◆ Problem to solve: Read the lines of the data below and retrieve those with "prefix".

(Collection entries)
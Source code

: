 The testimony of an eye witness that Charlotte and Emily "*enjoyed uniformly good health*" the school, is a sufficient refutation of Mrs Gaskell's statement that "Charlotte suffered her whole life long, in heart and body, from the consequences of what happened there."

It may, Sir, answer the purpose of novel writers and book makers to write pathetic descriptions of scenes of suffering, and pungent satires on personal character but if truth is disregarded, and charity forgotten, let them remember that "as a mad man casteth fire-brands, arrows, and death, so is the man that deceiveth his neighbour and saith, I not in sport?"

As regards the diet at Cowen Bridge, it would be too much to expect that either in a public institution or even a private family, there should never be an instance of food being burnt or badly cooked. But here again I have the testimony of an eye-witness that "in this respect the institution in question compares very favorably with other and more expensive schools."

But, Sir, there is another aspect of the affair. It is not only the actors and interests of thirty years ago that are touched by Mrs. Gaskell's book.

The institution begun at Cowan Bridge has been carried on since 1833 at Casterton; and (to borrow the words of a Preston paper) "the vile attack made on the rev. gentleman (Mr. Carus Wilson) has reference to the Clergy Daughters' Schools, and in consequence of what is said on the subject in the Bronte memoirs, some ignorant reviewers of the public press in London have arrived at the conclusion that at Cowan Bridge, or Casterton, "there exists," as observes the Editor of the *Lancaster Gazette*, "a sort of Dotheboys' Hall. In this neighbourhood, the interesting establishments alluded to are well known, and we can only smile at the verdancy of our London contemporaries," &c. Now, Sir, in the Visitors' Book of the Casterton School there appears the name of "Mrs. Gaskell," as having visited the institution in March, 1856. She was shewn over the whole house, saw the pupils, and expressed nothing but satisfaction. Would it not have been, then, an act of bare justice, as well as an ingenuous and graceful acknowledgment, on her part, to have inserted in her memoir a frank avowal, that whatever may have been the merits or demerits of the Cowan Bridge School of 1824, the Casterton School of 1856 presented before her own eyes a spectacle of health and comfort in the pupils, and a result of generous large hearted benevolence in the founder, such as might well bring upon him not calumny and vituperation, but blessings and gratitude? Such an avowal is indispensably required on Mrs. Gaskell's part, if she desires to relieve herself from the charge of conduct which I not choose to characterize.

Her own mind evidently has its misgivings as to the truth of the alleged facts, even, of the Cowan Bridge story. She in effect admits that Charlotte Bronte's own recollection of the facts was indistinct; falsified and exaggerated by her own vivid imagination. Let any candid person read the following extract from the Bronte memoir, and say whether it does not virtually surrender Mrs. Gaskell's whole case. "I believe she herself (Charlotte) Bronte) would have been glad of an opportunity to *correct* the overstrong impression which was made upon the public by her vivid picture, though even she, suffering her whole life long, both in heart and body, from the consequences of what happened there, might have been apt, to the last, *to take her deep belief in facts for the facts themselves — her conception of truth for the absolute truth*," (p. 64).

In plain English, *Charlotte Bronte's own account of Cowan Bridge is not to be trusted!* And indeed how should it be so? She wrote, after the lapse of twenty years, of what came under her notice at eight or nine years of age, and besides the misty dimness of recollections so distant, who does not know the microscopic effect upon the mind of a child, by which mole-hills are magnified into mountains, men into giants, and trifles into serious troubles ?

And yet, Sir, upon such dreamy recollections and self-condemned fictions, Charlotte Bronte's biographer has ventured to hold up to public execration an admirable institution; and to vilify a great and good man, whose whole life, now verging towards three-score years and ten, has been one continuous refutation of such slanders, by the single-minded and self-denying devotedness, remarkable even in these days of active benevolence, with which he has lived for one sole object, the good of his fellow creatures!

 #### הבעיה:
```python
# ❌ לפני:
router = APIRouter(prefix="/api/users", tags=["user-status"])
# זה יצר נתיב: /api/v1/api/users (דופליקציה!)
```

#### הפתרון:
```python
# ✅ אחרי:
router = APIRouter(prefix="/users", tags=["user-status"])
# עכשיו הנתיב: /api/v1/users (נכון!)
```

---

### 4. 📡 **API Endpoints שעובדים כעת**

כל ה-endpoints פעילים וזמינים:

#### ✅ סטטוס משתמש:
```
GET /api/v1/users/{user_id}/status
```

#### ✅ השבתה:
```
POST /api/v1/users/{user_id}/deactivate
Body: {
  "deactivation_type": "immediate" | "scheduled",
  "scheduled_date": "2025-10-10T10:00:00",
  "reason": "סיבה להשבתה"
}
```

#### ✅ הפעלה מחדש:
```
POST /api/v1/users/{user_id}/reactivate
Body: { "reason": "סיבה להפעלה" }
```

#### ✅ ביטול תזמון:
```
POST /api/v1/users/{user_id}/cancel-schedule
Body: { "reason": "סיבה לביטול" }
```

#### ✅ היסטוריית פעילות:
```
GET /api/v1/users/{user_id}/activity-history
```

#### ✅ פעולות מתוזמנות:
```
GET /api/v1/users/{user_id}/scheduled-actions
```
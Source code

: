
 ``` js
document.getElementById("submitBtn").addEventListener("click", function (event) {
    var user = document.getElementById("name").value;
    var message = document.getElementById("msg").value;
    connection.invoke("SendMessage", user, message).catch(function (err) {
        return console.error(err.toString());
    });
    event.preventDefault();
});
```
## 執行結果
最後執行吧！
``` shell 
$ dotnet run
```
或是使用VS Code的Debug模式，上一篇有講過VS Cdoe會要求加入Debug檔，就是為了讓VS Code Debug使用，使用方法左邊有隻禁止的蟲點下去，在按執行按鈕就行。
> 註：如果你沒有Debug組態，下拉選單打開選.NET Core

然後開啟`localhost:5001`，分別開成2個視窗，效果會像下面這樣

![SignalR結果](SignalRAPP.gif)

◆ Answer:
router = APIRouter(prefix="/api/users", tags=["user-status"])
router = APIRouter(prefix="/users", tags=["user-status"])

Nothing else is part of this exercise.